Blending Stool into Chocolate Milk

Clostridium difficile has become a scourge in hospitals and is beginning to be viewed as a Medicare "no pay" condition. This infection is fundamentally the result of a disruption of the microbiome making the human colon hospitable to C.diff. When antibiotic treatment, which further disrupts the microbiome, is insufficient, few options exist.

The option with the most promise--which is almost per se unpalatable--is a fecal transplant. This involves reconstituting the microbiome of the patient and crowding out C.diff. When used, often as a last resort, it works. The stool can be administered via a nasal feeding tube or via colonoscopy.

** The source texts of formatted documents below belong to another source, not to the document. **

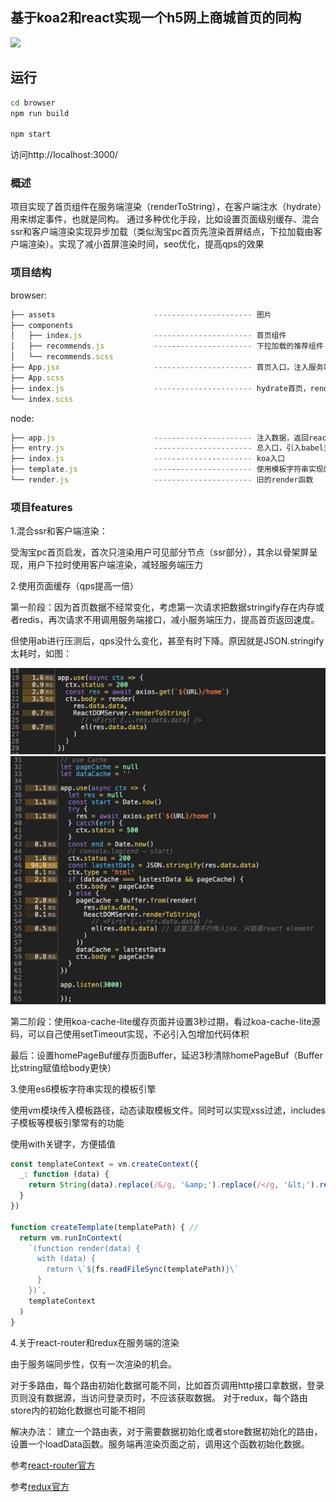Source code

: ## 基于koa2和react实现一个h5网上商城首页的同构

![](https://github.com/zhr7777777/zkh-react-isomorphic/blob/master/README/isomorphic.gif)

## 运行

```bash
cd browser
npm run build

npm start
```
访问http://localhost:3000/

### 概述
项目实现了首页组件在服务端渲染（renderToString），在客户端注水（hydrate）用来绑定事件，也就是同构。
通过多种优化手段，比如设置页面级别缓存、混合ssr和客户端渲染实现异步加载（类似淘宝pc首页先渲染首屏结点，下拉加载由客户端渲染）。实现了减小首屏渲染时间，seo优化，提高qps的效果

### 项目结构

browser:
```javascript
├── assets                      ---------------------- 图片
├── components
│   ├── index.js                ---------------------- 首页组件
│   ├── recommends.js           ---------------------- 下拉加载的推荐组件
│   └── recommends.scss
├── App.jsx                     ---------------------- 首页入口，注入服务端挂载window上的数据
├── App.scss
├── index.js                    ---------------------- hydrate首页，render推荐组件
└── index.scss
```

node:
```javascript
├── app.js                      ---------------------- 注入数据，返回react组件的函数
├── entry.js                    ---------------------- 总入口，引入babel支持jsx，以及webpack-isomorphic-tools处理静态资源
├── index.js                    ---------------------- koa入口
├── template.js                 ---------------------- 使用模板字符串实现的模板引擎函数
└── render.js                   ---------------------- 旧的render函数
```

### 项目features
1.混合ssr和客户端渲染：

受淘宝pc首页启发，首次只渲染用户可见部分节点（ssr部分），其余以骨架屏呈现，用户下拉时使用客户端渲染，减轻服务端压力

2.使用页面缓存（qps提高一倍）

第一阶段：因为首页数据不经常变化，考虑第一次请求把数据stringify存在内存或者redis，再次请求不用调用服务端接口，减小服务端压力，提高首页返回速度。

但使用ab进行压测后，qps没什么变化，甚至有时下降。原因就是JSON.stringify太耗时，如图：

![](https://github.com/zhr7777777/zkh-react-isomorphic/blob/master/README/noCache.jpg)
![](https://github.com/zhr7777777/zkh-react-isomorphic/blob/master/README/useCache.jpg)

第二阶段：使用koa-cache-lite缓存页面并设置3秒过期，看过koa-cache-lite源码，可以自己使用setTimeout实现，不必引入包增加代码体积

最后：设置homePageBuf缓存页面Buffer，延迟3秒清除homePageBuf（Buffer比string赋值给body更快）

3.使用es6模板字符串实现的模板引擎

使用vm模块传入模板路径，动态读取模板文件。同时可以实现xss过滤，includes子模板等模板引擎常有的功能

使用with关键字，方便插值

```javascript
const templateContext = vm.createContext({
  _: function (data) {
    return String(data).replace(/&/g, '&amp;').replace(/</g, '&lt;').replace(/>/g, '&gt;').replace(/ /g, '&nbsp;').replace(/'/g, '&#39;').replace(/"/g, '&quot;')
  }
})

function createTemplate(templatePath) { // 
  return vm.runInContext(
    `(function render(data) {
      with (data) {
        return \`${fs.readFileSync(templatePath)}\`
      }
    })`,
    templateContext
  )
}
```

4.关于react-router和redux在服务端的渲染

由于服务端同步性，仅有一次渲染的机会。

对于多路由，每个路由初始化数据可能不同，比如首页调用http接口拿数据，登录页则没有数据源，当访问登录页时，不应该获取数据。
对于redux，每个路由store内的初始化数据也可能不相同

解决办法：
建立一个路由表，对于需要数据初始化或者store数据初始化的路由，设置一个loadData函数。服务端再渲染页面之前，调用这个函数初始化数据。

参考[react-router官方](https://reacttraining.com/react-router/web/guides/server-rendering)

参考[redux官方](https://redux.js.org/recipes/server-rendering)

A story in The New York Times is focused on a stool bank (Openbiome) that offers donor stool for use in these infections. The advantage of a stool bank is that it provides a source of donor stool that has been screened for the presence of pathogens and is safe to instill. This innovative thinking by Openbiome is admirable.

My favorite quote from the article: "a technician blended the donor’s stool into preparations that looked like chocolate milk."

The Flush Heard, but not Smelled, Around the World

This Christmas I learned about a seemingly popular gift, at least in my network: Poo-pourri. Poo-pourri is sort of the equivalent of pre-exposure prophylaxis against...the stench of feces. 

One sprays the liquid into the toilet bowl prior to use and the oils contained in the substance neutralize/mask the odor. 

Since my writing is ostensibly educational, a few facts:

  • The sulfur-containing products of intestinal bacterial are what produce the characteristic odor
  • The repertoire of different bacteria present in one's stool is severely altered, for the long term, by antibiotic use for -- a phenomenon that explains how C.diff infection occurs and the rationale for fecal transplantation for severe or recurrent cases
  • A toilet can serve as a rocket launcher for fecal bacteria creating a toilet plume, though this is not thought to be an infection risk (with one caveat below)
  • The Flush Heard Round the World: during the SARS pandemic in 2003, a SARS-infected visitor to a large residential housing complex in Hong Kong experienced diarrhea and his flush created an aerosal the sparked hundreds of cases (see my take on a recent paper on this topic)

Proctologists have nothing on infectious diseases physicians.